Work order => The lines to output run from the first line of the entries below through the line containing "- [Yazı Kaynak 3]"; copy them exactly and leave out pictures.

Material for this exercise =>
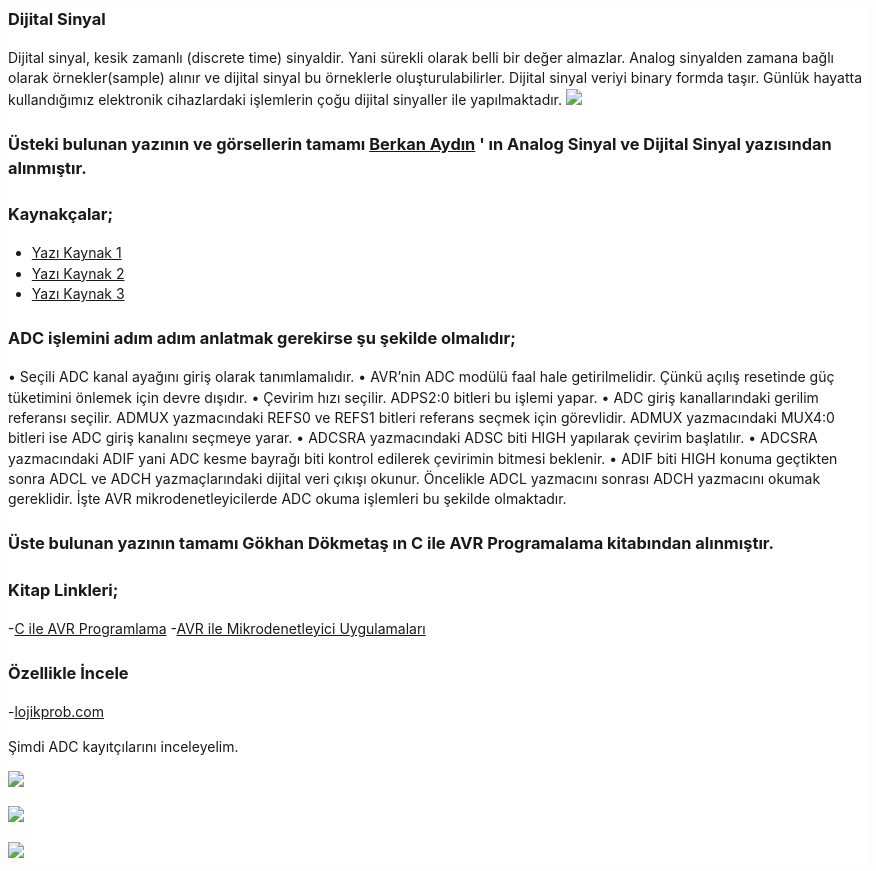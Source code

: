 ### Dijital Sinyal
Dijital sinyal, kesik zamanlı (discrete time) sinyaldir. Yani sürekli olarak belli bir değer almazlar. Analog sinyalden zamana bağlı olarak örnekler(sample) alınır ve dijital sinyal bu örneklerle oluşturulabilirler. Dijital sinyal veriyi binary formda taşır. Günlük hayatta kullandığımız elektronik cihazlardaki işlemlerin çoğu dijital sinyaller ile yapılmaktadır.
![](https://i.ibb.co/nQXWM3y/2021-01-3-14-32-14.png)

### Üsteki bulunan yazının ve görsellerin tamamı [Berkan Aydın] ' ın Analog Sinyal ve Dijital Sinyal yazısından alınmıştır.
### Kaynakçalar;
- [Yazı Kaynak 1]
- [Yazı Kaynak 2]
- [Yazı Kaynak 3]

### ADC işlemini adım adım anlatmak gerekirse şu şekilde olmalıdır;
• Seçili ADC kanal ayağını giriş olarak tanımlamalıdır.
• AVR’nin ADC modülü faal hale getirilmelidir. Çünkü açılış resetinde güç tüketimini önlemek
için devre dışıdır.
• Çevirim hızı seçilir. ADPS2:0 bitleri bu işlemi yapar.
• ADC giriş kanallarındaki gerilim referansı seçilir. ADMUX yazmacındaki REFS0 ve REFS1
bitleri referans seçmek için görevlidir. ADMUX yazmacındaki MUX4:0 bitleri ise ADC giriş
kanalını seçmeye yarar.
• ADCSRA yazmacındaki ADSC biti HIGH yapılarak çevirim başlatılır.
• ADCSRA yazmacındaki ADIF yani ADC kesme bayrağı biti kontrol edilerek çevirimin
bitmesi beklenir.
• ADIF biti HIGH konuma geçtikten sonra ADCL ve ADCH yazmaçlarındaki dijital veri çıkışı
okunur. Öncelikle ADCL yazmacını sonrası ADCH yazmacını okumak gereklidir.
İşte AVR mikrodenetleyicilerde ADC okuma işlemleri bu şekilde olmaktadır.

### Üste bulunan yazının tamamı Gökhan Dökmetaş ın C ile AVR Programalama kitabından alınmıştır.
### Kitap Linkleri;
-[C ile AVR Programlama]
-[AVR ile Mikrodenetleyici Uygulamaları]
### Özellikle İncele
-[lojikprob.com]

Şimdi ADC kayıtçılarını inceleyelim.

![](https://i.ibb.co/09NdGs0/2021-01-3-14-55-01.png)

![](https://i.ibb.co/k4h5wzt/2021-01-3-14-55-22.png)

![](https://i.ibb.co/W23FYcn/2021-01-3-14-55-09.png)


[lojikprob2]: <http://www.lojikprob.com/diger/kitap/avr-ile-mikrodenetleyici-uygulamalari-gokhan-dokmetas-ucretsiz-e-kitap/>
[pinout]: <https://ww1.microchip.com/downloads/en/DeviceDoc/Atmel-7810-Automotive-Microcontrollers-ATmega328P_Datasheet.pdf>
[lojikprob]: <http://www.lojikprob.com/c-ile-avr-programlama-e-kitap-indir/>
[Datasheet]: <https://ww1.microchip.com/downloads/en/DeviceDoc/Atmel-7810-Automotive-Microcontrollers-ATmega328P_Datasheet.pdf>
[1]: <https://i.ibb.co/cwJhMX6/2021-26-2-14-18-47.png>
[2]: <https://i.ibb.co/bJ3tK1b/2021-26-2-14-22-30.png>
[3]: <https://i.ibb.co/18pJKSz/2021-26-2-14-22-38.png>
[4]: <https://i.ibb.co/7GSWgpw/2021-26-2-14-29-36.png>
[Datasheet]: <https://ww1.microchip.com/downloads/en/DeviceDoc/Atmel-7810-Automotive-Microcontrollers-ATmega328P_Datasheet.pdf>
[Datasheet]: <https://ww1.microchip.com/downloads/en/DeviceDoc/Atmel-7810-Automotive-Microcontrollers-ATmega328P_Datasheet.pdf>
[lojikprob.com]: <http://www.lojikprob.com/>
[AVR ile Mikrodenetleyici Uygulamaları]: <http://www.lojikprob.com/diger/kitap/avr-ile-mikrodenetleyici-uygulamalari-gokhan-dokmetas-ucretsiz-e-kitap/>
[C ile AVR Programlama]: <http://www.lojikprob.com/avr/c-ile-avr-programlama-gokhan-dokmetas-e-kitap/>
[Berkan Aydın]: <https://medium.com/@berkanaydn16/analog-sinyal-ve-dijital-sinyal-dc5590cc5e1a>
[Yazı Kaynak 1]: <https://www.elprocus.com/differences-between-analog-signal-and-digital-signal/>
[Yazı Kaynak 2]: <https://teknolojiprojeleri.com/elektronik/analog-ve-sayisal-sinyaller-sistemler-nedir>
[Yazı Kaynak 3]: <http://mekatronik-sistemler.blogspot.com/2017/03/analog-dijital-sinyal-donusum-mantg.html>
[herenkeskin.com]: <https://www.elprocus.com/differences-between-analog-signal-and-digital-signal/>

Your solution =>
Source code

: ### Dijital Sinyal
Dijital sinyal, kesik zamanlı (discrete time) sinyaldir. Yani sürekli olarak belli bir değer almazlar. Analog sinyalden zamana bağlı olarak örnekler(sample) alınır ve dijital sinyal bu örneklerle oluşturulabilirler. Dijital sinyal veriyi binary formda taşır. Günlük hayatta kullandığımız elektronik cihazlardaki işlemlerin çoğu dijital sinyaller ile yapılmaktadır.
![](https://i.ibb.co/nQXWM3y/2021-01-3-14-32-14.png)

### Üsteki bulunan yazının ve görsellerin tamamı [Berkan Aydın] ' ın Analog Sinyal ve Dijital Sinyal yazısından alınmıştır.
### Kaynakçalar;
- [Yazı Kaynak 1]
- [Yazı Kaynak 2]
- [Yazı Kaynak 3]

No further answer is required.